Open romshark opened 3 weeks ago
Related Issues and Documentation
(Emoji vote if this was helpful or unhelpful; more detailed feedback welcome in this discussion.)
I don't see any API change here, so taking this out of the proposal process.
You've gotten performance improvements but I don't see any description of the changes you made to get those performance improvements (unless the changes are all in that screenshot?).
It would be nice to post a CL, together with some Benchmarks that demonstrate the improvements (if those benchmarks are not already present in the utf8 package).
@randall77 See the linked repo, which contains the patched code and the benchmark results. The diff is hard to see (it's not even in the history of the repo), but it really is just this:
@@ -473,16 +473,22 @@ func Valid(p []byte) bool {
return false // Short or invalid.
}
accept := acceptRanges[x>>4]
+ // The change is here. Instead of reusing `size` constants 2, 3 and 4
+ // are used which leads to performance improvement of up to 41%.

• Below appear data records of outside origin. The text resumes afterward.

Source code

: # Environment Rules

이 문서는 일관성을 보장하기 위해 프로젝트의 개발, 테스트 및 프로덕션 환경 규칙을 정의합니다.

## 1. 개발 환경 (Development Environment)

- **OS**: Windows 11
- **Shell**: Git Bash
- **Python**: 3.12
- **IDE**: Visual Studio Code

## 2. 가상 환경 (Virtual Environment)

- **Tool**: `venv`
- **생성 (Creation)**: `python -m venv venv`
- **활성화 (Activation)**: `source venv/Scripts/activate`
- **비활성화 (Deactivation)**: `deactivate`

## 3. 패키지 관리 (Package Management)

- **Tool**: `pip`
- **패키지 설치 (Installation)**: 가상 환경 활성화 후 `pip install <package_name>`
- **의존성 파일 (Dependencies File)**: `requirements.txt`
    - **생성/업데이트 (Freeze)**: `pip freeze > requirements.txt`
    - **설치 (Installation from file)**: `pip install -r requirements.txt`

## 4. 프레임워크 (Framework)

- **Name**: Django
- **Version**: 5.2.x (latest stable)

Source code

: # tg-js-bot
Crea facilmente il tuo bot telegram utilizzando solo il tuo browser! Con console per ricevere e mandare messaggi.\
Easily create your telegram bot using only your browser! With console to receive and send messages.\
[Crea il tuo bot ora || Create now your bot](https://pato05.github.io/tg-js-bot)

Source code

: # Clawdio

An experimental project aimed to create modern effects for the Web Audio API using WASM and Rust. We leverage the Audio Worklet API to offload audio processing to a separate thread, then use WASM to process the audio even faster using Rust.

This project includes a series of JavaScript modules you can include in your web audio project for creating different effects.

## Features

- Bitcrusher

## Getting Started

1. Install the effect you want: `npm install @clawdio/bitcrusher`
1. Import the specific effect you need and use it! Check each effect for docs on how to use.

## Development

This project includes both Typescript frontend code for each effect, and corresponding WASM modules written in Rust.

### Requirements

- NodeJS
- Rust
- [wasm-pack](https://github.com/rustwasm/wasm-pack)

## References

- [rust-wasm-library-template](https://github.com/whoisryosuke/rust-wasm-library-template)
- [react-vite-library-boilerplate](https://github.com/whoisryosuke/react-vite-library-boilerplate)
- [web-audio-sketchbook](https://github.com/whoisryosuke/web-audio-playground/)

if c := p[i+1]; c < accept.lo || accept.hi < c {
return false
} else if size == 2 {
+ i += 2
} else if c := p[i+2]; c < locb || hicb < c {
return false
} else if size == 3 {
+ i += 3
} else if c := p[i+3]; c < locb || hicb < c {
return false
+ } else {
+ i += 4
}
- i += size
+
}
return true
}
@@ -519,16 +525,21 @@ func ValidString(s string) bool {
return false // Short or invalid.
}
accept := acceptRanges[x>>4]
+ // The change is here. Instead of reusing `size` constants 2, 3 and 4
+ // are used which leads to performance improvement of up to 41%.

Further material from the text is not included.